ZURICH (Reuters) – Credit Suisse will take into account the coronavirus pandemic when setting bonuses and the impact is likely to be negative, Chairman Urs Rohner told Schweiz am Wochenende in an interview published on Saturday.
“The pandemic is certainly a factor that will be taken into account when determining the variable compensation,” Rohner told the newspaper.
“Bonuses should reflect performance, and here the pandemic is a factor that plays a role,” he said. “It is obvious that after such a year you will not see record bonuses.”
The chairman, who is leaving Switzerland’s second biggest bank next year after a 12-year term on the board, said the company would have to wait for the 2020 business results before making final decisions.
Rohner will be replaced by outgoing Lloyds Bank Chief Executive Antnio Horta-Osrio.
He declined to comment directly on the rumoured merger talks between Credit Suisse and cross-town rival UBS.
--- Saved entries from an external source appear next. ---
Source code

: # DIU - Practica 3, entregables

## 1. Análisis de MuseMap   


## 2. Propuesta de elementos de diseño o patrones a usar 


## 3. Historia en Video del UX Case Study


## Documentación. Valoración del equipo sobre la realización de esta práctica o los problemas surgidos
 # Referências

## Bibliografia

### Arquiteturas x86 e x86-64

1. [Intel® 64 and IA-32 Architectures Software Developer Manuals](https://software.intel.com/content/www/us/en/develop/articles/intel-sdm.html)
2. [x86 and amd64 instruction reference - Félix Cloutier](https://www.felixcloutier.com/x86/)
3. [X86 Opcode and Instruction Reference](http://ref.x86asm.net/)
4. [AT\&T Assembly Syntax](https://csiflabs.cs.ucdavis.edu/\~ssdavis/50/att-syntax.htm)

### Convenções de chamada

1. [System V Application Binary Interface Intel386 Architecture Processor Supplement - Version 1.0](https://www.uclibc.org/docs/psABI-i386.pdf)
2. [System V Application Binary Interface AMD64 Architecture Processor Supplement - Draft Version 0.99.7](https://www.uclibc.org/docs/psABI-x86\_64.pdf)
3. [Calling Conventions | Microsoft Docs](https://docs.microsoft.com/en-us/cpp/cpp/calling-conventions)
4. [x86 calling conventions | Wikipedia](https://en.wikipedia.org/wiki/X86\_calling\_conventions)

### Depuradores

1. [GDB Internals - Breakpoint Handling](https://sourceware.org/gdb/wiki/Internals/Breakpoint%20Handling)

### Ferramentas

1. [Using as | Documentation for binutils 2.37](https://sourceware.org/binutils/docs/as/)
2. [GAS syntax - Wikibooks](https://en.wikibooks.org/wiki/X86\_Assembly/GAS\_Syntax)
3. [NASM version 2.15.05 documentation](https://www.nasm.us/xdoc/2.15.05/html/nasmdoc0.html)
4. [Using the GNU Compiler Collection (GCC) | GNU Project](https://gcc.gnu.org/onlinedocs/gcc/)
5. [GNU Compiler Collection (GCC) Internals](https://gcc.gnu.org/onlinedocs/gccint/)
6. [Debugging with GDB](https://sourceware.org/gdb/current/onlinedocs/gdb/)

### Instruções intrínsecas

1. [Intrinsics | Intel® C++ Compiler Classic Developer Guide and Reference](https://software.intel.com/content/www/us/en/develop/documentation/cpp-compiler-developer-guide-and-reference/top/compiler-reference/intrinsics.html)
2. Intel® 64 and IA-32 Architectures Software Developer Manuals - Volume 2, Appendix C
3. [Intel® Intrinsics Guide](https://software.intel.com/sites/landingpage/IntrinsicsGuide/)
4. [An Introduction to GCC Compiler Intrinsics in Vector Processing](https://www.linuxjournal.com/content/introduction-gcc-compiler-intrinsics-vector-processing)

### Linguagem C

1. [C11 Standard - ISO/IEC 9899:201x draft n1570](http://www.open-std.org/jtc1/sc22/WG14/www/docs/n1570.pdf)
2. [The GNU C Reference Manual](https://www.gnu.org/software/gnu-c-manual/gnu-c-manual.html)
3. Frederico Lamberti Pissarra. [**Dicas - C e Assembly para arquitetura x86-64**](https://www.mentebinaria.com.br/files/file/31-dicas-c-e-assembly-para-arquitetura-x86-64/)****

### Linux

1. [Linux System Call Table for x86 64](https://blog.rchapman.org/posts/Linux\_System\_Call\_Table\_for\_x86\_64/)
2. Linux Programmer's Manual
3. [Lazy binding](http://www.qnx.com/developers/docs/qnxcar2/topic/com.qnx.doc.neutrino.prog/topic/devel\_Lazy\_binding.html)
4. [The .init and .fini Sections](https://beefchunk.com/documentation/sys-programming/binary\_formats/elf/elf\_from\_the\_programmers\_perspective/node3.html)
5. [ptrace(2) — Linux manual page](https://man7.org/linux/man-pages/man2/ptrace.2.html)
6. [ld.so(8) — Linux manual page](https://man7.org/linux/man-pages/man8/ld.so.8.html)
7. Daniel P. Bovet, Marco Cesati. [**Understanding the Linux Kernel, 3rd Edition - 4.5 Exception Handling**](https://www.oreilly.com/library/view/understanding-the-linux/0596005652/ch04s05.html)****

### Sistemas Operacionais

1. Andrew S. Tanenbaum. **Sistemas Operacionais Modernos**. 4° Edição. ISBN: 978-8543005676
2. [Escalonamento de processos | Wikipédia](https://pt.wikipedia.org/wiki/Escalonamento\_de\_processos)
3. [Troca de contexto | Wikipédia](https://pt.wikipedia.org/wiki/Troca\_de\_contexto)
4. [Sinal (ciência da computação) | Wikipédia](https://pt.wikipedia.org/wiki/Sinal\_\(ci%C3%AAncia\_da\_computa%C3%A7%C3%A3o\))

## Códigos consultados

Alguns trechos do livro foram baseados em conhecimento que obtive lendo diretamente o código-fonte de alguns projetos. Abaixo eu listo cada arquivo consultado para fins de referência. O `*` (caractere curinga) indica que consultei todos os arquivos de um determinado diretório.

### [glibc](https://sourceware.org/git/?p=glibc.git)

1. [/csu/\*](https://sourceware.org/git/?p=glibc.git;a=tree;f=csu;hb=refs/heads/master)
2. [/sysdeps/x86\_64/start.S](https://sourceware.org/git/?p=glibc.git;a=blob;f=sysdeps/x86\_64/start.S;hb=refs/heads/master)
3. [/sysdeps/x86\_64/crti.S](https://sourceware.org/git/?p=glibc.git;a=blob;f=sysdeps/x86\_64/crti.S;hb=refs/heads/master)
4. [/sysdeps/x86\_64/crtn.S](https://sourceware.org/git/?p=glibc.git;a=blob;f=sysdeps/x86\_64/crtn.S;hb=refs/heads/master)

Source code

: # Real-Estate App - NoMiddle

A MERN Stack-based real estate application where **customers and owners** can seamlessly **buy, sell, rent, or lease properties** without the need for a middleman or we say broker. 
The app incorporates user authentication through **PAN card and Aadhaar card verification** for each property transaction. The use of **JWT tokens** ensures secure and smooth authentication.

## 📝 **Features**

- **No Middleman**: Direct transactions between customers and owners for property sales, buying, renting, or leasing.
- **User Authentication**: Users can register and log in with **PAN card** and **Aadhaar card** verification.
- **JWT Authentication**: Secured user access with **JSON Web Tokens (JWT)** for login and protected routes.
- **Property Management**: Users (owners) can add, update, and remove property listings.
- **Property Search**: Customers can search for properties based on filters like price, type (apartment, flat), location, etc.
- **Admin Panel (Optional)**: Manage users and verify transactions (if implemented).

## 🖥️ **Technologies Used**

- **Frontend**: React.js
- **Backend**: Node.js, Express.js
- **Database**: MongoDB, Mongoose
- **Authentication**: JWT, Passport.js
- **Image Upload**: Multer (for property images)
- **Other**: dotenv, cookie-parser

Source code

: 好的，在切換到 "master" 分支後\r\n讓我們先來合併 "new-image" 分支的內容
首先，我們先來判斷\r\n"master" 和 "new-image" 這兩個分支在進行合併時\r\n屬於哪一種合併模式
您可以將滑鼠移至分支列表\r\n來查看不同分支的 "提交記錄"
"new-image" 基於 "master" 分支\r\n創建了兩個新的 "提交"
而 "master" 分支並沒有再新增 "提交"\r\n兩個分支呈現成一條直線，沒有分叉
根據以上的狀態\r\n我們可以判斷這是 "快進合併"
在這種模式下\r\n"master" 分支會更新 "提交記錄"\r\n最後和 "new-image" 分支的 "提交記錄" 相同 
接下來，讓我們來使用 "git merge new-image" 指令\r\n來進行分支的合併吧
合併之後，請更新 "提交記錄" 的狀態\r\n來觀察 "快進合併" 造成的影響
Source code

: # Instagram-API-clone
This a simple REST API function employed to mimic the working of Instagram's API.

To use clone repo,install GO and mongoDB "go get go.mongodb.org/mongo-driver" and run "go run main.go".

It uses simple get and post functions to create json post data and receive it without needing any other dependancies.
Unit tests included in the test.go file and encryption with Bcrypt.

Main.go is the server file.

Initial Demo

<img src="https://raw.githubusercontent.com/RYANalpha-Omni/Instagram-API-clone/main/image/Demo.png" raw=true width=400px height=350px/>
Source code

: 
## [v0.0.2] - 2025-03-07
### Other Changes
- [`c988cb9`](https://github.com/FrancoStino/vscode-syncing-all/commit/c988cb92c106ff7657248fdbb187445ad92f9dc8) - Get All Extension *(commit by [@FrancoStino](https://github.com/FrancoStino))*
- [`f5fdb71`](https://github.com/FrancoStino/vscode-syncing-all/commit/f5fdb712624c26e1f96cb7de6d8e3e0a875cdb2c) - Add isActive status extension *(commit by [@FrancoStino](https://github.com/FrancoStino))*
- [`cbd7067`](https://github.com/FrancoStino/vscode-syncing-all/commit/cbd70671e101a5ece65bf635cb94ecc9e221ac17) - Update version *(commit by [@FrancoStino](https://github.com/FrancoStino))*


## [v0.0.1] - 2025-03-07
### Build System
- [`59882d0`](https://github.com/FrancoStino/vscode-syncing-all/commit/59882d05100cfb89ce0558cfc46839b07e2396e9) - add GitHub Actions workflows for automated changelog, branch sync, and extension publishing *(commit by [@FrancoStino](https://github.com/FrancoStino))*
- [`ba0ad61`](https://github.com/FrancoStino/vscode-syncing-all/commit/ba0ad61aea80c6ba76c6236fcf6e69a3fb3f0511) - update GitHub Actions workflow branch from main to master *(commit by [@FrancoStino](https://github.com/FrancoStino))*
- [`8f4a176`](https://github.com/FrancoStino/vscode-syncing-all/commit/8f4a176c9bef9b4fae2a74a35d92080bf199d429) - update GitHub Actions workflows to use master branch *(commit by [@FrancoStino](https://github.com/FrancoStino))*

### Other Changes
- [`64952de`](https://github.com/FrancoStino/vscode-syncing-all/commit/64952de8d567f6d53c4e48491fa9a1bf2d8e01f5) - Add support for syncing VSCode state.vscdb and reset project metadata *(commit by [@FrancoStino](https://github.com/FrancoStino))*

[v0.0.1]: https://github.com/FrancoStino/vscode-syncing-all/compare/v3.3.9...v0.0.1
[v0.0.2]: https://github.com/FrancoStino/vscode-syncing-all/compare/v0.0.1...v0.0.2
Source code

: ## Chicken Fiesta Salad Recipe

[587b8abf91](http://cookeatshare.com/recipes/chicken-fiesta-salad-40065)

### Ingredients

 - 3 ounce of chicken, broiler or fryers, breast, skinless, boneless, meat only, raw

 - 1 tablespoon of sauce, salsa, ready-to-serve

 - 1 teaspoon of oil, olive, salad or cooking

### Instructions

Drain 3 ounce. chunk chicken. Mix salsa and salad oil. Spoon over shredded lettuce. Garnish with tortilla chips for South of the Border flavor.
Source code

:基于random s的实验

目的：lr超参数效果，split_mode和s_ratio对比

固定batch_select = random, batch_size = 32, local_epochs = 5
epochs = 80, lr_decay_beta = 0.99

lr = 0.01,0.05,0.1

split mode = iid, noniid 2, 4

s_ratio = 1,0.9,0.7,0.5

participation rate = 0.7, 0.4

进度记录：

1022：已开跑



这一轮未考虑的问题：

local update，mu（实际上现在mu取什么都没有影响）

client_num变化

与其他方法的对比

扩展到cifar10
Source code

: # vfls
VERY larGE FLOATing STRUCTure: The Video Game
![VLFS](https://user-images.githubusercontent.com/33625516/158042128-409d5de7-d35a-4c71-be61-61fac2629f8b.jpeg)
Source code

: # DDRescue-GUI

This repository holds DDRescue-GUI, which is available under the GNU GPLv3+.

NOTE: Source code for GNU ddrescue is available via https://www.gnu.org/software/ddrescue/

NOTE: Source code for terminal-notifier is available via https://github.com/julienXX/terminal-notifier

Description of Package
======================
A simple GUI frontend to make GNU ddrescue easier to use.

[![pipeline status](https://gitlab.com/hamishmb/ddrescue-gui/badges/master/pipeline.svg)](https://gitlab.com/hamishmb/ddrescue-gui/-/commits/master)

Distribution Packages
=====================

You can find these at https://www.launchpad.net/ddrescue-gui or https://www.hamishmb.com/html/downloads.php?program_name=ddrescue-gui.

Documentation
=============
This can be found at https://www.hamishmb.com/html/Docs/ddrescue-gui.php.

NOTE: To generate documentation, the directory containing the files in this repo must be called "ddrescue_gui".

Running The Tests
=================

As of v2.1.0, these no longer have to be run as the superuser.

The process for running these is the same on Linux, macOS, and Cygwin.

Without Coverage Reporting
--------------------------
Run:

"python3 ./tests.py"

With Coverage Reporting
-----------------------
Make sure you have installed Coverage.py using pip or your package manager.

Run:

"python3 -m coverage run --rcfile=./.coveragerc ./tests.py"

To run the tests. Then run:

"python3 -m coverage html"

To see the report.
Both Rohner and UBS Chairman Axel Weber were reported to support a deal, but talks dropped off after the summer.
“I am not saying that the idea is absurd, quite the opposite,” Rohner said in the interview. “Every chairman, if he understands his role correctly, will think through such a constellation as well as other scenarios from time to time.
“I have done so several times,” he said, although mergers between big banks tended to be very complex and had to deal with regulatory, cultural and timing issues.
“Such factors determine whether a merged company is successful or not,” Rohner said.